Je partirai, pour planter le décor des cours de cette année, d’une revue très complète de Lopez-Otin et ses collègues (Cell 153: 1194-1217, 2013) qui tâche de définir les marques du vieillissement, face moins souriante de la longévité, non pas seulement cérébrale, mais générale. La longévité est une question importante qui ne peut se penser en terme de dégradation plus ou moins rapide des organismes à partir d’un âge arbitrairement proclamé « âge idéal ». On doit au contraire se replacer dans la problématique souvent énoncée dans les années passées d’une instabilité des structures vivantes et d’un renouvellement permanent des organismes qui s’opère aux niveaux moléculaire et cellulaire. À quoi il faut ajouter une évolution des individus modifiés épigénétiquement, dans la structure de leur chromatine, celle aussi de leurs réseaux de neurones, au niveau synaptique et morphologique. Cette distinction entre vieillissement et adaptation par individuation, cette nécessité d’identifier cette part d’adaptation incluse dans le vieillissement est importante puisqu’elle trace la distinction entre les organismes qui ont une histoire et une mémoire et ceux qui vivent dans l’immédiateté de l’instant présent.
Évidemment la distinction n’est jamais aussi tranchée et on trouve de l’épigénétique et de l’adaptation individuelle dans tous les organismes, même les plus simples, comme C. elegans et ses quelque 300 neurones. Dans cette approche de la longévité qui repose sur la compréhension du renouvellement et/ou de l’évolution des structures, nous sommes obligés de distinguer, parmi les organes, ceux qui sont l’objet d’un renouvellement cellulaire continu, comme l’intestin, la peau ou le système hématopoïétiques et ceux qui sont seulement partiellement renouvelés comme le cerveau. Cet organe, en effet, est un mélange de neurones post-mitotiques et de neurones qui se renouvellent à partir de cellules souches, sans parler des autres types cellulaires (astrocytes, oligodendrocytes, macrophages, cellules endothéliales vasculaires) qui feront l’objet d’un ou deux cours dans les années prochaines. Nous voyons que nous allons retrouver dans notre approche de la longévité cérébrale nombre de thèmes déjà abordés dans les années précédentes. Je me permettrais d’y revenir si nécessaire, même si nous allons aborder ensemble des questions nouvelles.

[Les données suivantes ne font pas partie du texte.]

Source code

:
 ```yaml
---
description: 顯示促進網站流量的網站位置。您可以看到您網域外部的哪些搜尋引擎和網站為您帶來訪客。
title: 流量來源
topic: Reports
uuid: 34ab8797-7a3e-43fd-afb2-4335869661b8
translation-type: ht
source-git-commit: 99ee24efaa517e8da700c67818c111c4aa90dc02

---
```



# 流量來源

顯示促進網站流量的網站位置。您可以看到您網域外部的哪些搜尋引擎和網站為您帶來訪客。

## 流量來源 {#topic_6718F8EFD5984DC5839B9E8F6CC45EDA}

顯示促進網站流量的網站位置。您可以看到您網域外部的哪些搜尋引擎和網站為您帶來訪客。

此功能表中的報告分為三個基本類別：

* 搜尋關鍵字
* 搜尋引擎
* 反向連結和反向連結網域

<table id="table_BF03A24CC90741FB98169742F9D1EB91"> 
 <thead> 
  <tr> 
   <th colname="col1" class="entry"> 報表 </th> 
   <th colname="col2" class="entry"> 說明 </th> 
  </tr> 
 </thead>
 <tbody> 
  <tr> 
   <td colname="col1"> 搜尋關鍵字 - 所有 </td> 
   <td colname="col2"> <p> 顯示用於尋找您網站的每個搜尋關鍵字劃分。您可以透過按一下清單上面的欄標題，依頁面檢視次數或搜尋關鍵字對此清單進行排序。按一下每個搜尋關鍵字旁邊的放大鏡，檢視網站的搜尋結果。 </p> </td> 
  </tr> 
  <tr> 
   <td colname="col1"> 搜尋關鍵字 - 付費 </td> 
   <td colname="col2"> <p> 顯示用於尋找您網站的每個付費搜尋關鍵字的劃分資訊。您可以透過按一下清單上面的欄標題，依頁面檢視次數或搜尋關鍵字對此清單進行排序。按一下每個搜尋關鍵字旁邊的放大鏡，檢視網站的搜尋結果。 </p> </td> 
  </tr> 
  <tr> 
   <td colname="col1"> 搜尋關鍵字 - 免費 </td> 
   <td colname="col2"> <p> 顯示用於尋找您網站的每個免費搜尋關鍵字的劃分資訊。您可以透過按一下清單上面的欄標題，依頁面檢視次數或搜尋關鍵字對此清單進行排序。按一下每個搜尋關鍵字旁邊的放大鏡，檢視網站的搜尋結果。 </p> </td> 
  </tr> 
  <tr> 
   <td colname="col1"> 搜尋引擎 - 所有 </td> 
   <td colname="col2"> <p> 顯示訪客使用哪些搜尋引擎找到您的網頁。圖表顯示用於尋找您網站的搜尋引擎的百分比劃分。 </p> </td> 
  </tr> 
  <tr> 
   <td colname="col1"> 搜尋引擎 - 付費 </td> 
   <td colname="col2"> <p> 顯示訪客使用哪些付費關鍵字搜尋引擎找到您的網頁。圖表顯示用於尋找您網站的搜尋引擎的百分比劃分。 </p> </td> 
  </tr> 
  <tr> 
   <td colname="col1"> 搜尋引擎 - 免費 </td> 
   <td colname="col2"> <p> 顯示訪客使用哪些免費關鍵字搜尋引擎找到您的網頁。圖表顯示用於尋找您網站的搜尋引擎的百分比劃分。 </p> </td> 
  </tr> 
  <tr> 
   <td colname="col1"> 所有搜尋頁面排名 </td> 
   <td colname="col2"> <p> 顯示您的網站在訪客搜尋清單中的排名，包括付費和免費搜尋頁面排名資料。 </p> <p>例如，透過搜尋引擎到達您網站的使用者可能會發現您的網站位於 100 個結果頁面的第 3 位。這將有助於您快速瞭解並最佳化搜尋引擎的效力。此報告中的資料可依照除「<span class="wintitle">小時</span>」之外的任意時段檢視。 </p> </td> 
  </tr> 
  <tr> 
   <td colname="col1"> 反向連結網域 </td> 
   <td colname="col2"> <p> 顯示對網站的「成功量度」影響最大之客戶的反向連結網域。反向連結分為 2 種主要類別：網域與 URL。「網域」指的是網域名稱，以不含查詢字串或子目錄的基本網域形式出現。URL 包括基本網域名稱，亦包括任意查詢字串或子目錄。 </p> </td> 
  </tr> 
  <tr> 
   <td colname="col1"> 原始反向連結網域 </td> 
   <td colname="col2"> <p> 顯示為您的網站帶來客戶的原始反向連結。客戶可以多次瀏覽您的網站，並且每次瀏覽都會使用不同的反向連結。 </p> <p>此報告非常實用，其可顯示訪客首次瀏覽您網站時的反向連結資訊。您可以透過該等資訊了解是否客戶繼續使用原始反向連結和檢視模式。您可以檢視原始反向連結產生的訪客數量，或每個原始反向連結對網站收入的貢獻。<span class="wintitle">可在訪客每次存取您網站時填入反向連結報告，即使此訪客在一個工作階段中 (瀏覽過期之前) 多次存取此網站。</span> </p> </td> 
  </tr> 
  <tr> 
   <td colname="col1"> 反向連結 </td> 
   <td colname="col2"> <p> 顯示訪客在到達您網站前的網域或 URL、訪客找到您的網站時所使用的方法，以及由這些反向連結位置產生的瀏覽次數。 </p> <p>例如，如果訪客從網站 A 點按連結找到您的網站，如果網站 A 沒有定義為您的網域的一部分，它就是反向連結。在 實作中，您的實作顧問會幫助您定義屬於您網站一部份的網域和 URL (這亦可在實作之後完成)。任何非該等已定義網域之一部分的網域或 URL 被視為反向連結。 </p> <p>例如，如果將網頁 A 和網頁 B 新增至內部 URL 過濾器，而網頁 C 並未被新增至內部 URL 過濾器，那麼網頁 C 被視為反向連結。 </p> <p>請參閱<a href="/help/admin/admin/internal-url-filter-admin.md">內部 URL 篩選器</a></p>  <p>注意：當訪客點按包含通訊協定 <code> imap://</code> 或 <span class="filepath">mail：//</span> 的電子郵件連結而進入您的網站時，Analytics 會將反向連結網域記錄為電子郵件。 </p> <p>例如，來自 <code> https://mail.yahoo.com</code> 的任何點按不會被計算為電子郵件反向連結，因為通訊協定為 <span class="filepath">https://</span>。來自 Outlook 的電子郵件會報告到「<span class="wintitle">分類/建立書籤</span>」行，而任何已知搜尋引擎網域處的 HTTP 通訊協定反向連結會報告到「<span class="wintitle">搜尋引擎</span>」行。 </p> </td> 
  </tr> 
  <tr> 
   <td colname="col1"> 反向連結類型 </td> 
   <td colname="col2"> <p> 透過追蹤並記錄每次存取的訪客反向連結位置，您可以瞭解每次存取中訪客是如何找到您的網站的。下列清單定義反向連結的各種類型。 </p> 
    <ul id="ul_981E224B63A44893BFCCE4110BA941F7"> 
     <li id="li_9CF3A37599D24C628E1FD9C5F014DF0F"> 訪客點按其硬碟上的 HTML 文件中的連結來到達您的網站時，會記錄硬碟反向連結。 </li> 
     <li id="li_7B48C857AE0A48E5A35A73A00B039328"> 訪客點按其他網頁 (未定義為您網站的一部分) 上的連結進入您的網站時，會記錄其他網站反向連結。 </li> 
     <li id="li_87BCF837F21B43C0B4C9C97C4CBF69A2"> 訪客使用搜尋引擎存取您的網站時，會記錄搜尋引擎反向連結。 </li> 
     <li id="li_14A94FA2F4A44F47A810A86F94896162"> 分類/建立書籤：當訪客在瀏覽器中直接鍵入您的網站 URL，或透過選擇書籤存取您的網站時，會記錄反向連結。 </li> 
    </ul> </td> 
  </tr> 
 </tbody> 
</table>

Dans l’article auquel je faisais allusion, Lopez-Otin et ses collègues définissent le vieillissement, sous l’angle du déclin fonctionnel qui touche tous les organismes vivants. Cet article commence par une observation que nous pourrons prendre à notre compte au cours des jours qui viennent et concerne le lien entre cancer et vieillissement du point de vue de l’accumulation de lésions au niveau génétique, cellulaire et organique ; accumulation qui ne transforme la physiologie en pathologie (pour les aspects pathologiques du vieillissement) qu’à partir d’un certain seuil. Et comme il s’agit de physiologie, d’homéostasie donc, on doit considérer que toute intervention sur ces processus entraîne nécessairement une réaction, une régulation. En effet, l’homéostasie doit se définir comme un système de régulations qui maintiennent les variations des éléments d’un ensemble physiologique dans des limites compatible avec la normalité (la santé donc).